What does it mean if Crocuta and Homo dispersed around the same time? I’m not convinced that what seems like a coincidence in time tells us very much. For one thing, we’re talking about dispersals that may have been a half million years or more apart, anytime between 2.7 million and 1.8 million years. That’s not much of a coincidence.

A second challenge for any interpretation is the observation that Crocuta was invading a geographic range already occupied by closely related species that were potential competitors. The initial dispersal of Homo into Eurasia seems to have been into a range where no close relatives, such as Australopithecus existed.

There are some who would say that Homo had become part of the carnivore guild, making their entry into Eurasia highly meaningful in terms of interpreting hominin ecology. I’m skeptical. Early Homo erectus may have been an effective hunter and scavenger, but so far there is no evidence that Early Pleistocene Homo lived anywhere that plant foods would have been scarce or seasonally unavailable. Homo succeeded by encompassing greater dietary breadth, including meat, not by becoming an obligate carnivore. This makes the relevance of interactions with carnivores very different for Homo than for Crocuta.

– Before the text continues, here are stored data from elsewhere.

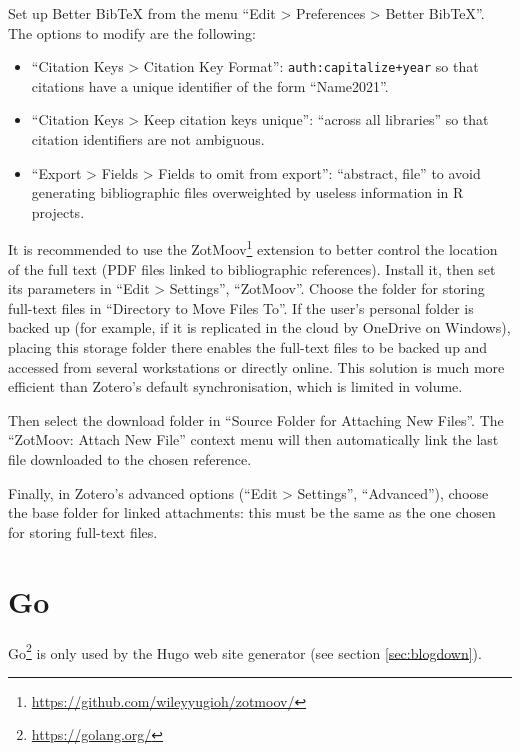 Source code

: \documentclass[
  12pt,
  american,
  a4paper,
  extrafontsizes,onecolumn,openright
  ]{memoir}
\providecommand{\tightlist}{%
  \setlength{\itemsep}{0pt}\setlength{\parskip}{0pt}}
\begin{document}
Set up Better BibTeX from the menu \enquote{Edit \textgreater{} Preferences \textgreater{} Better BibTeX}.
The options to modify are the following:

\begin{itemize}
\tightlist
\item
  \enquote{Citation Keys \textgreater{} Citation Key Format}: \texttt{auth:capitalize+year} so that citations have a unique identifier of the form \enquote{Name2021}.
\item
  \enquote{Citation Keys \textgreater{} Keep citation keys unique}: \enquote{across all libraries} so that citation identifiers are not ambiguous.
\item
  \enquote{Export \textgreater{} Fields \textgreater{} Fields to omit from export}: \enquote{abstract, file} to avoid generating bibliographic files overweighted by useless information in R projects.
\end{itemize}

It is recommended to use the ZotMoov\footnote{\url{https://github.com/wileyyugioh/zotmoov/}} extension to better control the location of the full text (PDF files linked to bibliographic references).
Install it, then set its parameters in \enquote{Edit \textgreater{} Settings}, \enquote{ZotMoov}.
Choose the folder for storing full-text files in \enquote{Directory to Move Files To}.
If the user's personal folder is backed up (for example, if it is replicated in the cloud by OneDrive on Windows), placing this storage folder there enables the full-text files to be backed up and accessed from several workstations or directly online.
This solution is much more efficient than Zotero's default synchronisation, which is limited in volume.

Then select the download folder in \enquote{Source Folder for Attaching New Files}.
The \enquote{ZotMoov: Attach New File} context menu will then automatically link the last file downloaded to the chosen reference.

Finally, in Zotero's advanced options (\enquote{Edit \textgreater{} Settings}, \enquote{Advanced}), choose the base folder for linked attachments: this must be the same as the one chosen for storing full-text files.

\section{Go}\label{go}

Go\footnote{\url{https://golang.org/}} is only used by the Hugo web site generator (see section \ref{sec:blogdown}).
\end{document}
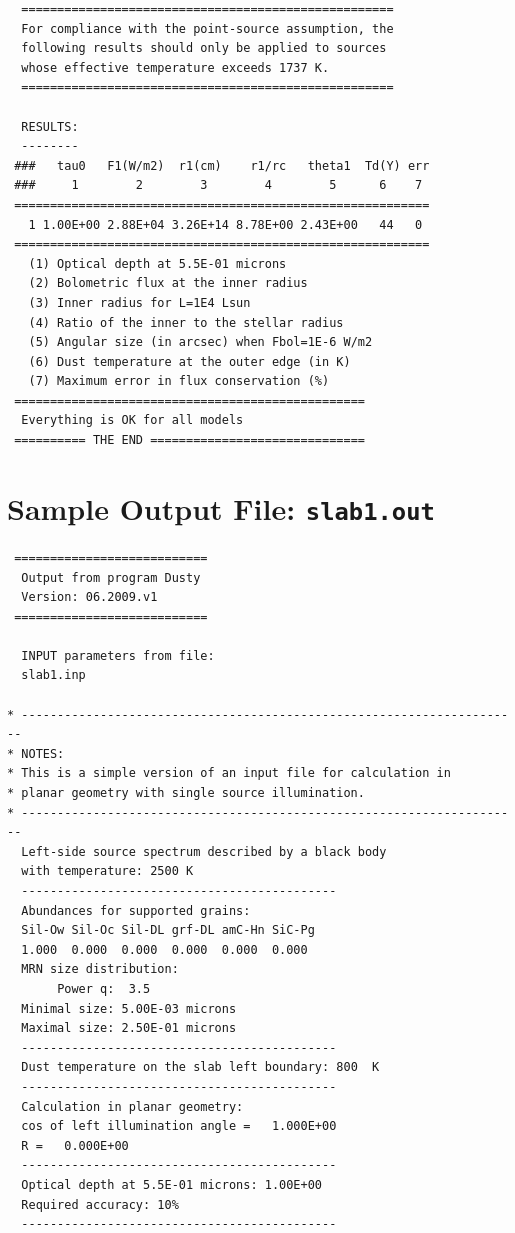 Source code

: \documentclass[11pt]{article}
\begin{document}
\begin{appendix}
\begin{verbatim}
  ====================================================
  For compliance with the point-source assumption, the
  following results should only be applied to sources
  whose effective temperature exceeds 1737 K.
  ====================================================

  RESULTS:
  --------
 ###   tau0   F1(W/m2)  r1(cm)    r1/rc   theta1  Td(Y) err
 ###     1        2        3        4        5      6    7
 ==========================================================
   1 1.00E+00 2.88E+04 3.26E+14 8.78E+00 2.43E+00   44   0
 ==========================================================
   (1) Optical depth at 5.5E-01 microns
   (2) Bolometric flux at the inner radius
   (3) Inner radius for L=1E4 Lsun
   (4) Ratio of the inner to the stellar radius
   (5) Angular size (in arcsec) when Fbol=1E-6 W/m2
   (6) Dust temperature at the outer edge (in K)
   (7) Maximum error in flux conservation (%)
 =================================================
  Everything is OK for all models
 ========== THE END ==============================
\end{verbatim}


\section{Sample Output File: \tt slab1.out}
\label{slab1}
\begin{verbatim}
 ===========================
  Output from program Dusty
  Version: 06.2009.v1
 ===========================

  INPUT parameters from file:
  slab1.inp

* ----------------------------------------------------------------------
* NOTES:
* This is a simple version of an input file for calculation in
* planar geometry with single source illumination.
* ----------------------------------------------------------------------
  Left-side source spectrum described by a black body
  with temperature: 2500 K
  --------------------------------------------
  Abundances for supported grains:
  Sil-Ow Sil-Oc Sil-DL grf-DL amC-Hn SiC-Pg
  1.000  0.000  0.000  0.000  0.000  0.000
  MRN size distribution:
       Power q:  3.5
  Minimal size: 5.00E-03 microns
  Maximal size: 2.50E-01 microns
  --------------------------------------------
  Dust temperature on the slab left boundary: 800  K
  --------------------------------------------
  Calculation in planar geometry:
  cos of left illumination angle =   1.000E+00
  R =   0.000E+00
  --------------------------------------------
  Optical depth at 5.5E-01 microns: 1.00E+00
  Required accuracy: 10%
  --------------------------------------------



\end{verbatim}
\end{appendix}
\end{document}
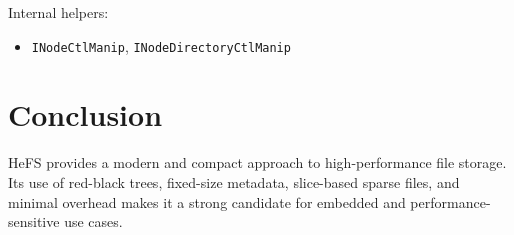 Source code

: \documentclass{article}
\begin{document}
Internal helpers:
\begin{itemize}
  \item \texttt{INodeCtlManip}, \texttt{INodeDirectoryCtlManip}
\end{itemize}

\section{Conclusion}
HeFS provides a modern and compact approach to high-performance file storage. Its use of red-black trees, fixed-size metadata, slice-based sparse files, and minimal overhead makes it a strong candidate for embedded and performance-sensitive use cases.
\end{document}

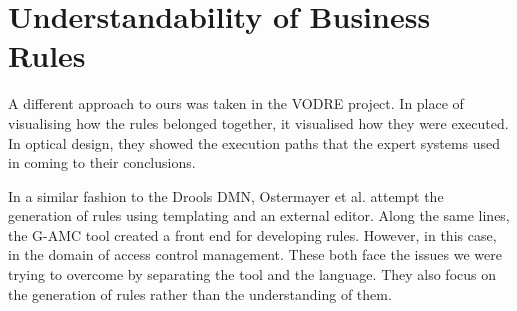 \section{Understandability of Business Rules}  

A different approach to ours was taken in the VODRE project\cite{lapaev2014vodre}.
In place of visualising how the rules belonged together, it visualised how they were executed.
In optical design, they showed the execution paths that the expert systems used in coming to their conclusions.

In a similar fashion to the Drools DMN, Ostermayer et al.\cite{ostermayer2013simplifying} attempt the generation of rules using templating and an external editor.
Along the same lines, the G-AMC tool\cite{sa2016g} created a front end for developing rules.
However, in this case, in the domain of access control management.
These both face the issues we were trying to overcome by separating the tool and the language. 
They also focus on the generation of rules rather than the understanding of them.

What, in the end, do the data have to tell us about species or subspecies in Crocuta? The divergence and strong maintenance of genetic separation between African spotted hyenas and Eurasian cave hyenas for more than 2 million years supports the traditional taxonomy separating these into Crocuta crocuta and Crocuta spelaea. The two East Asian samples are substantially different from the European samples, and that may suggest a further separation in the taxonomy would be appropriate. But more samples chosen between these locations would be valuable in understanding the pattern of diversity of Eurasian cave hyenas.

The mtDNA of African spotted hyenas appears to have been totally replaced by Eurasian mtDNA lineages within the last million years. This replacement is similar to the pattern we see in Neandertals, where an African-aligned clade replaced a previous Denisova-aligned clade sometime after 350,000 years ago. The limited nuclear diversity of spotted hyenas, and the fact that near-identical mtDNA occurs across some large geographic distances, both make it unlikely that a much larger sample of extant spotted hyenas would recover any further deep mtDNA clades. It’s more than a little remarkable to realize that at least one Eurasian mtDNA clade was flowing south from cave hyenas into spotted hyenas at around the same time that a hominin mtDNA clade was flowing north into Neandertals.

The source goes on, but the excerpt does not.